Ein 24-Paragraphen-Text erläutert dem Bader, wie er bei welchen Beschwerden vorgehen soll. Da ist zum Beispiel zu lesen, dass ein Aderlass in der Handmitte gegen Erkrankungen der Leber hilft: „Dy ader inder Mitte auf ietweder hant Ist gut zeslahen fur di leberfäul fur die lebersücht vnd fur ander gepresten der leber vnd dez rukken“

Und so gibt es Aderlass-Stellen von Kopf bis Fuß, die unterschiedlichen Erkrankungen wie Atembeschwerden, Gallenprobleme, Harnsteine, Geschwüre, Wassersucht, Augenprobleme („Nebel der Augen“) oder auch Unruhe und Verwirrtheit zugeordnet werden.
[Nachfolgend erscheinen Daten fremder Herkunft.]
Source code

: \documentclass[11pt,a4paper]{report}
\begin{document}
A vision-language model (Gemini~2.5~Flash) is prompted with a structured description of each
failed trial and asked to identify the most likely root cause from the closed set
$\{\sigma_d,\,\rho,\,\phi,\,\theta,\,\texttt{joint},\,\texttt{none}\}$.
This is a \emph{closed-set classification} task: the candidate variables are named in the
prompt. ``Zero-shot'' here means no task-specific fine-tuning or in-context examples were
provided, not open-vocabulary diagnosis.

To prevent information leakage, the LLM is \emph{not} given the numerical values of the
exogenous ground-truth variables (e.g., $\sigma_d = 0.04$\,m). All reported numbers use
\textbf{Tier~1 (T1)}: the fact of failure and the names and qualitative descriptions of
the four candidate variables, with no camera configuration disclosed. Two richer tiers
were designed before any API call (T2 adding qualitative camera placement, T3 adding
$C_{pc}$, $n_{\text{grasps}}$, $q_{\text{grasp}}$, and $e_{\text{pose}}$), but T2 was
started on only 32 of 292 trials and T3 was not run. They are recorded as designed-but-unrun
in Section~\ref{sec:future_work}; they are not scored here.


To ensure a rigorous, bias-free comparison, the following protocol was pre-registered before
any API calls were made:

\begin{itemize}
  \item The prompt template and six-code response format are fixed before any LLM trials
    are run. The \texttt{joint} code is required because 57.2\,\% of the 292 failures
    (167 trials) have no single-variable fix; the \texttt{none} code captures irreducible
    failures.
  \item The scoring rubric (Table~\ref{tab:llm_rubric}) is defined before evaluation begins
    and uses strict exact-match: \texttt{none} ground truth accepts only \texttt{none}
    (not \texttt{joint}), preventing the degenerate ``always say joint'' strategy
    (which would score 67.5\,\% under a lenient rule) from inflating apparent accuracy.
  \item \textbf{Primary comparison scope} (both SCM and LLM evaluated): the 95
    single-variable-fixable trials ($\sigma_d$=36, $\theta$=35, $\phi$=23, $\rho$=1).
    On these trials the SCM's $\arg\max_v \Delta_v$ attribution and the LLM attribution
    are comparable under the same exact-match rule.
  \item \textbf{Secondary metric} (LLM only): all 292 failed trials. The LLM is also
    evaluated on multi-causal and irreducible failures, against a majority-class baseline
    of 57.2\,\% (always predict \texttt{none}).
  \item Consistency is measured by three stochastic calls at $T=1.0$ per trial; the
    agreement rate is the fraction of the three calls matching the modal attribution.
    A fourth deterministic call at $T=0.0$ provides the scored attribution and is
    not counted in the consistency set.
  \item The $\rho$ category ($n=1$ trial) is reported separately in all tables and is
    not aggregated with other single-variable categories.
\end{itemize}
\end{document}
Nicht selten stimmen diese Stellen übrigens mit Akupunkturpunkten überein. Forscher gehen davon aus, dass medizinische Erkenntnisse aus dem arabischen Raum und der griechischen Antike in die damals zeitgenössischen Behandlungsmethoden eingeflossen sind. Der Aderlass war die „angesagte“ Methode auf dem aktuellsten Kenntnisstand.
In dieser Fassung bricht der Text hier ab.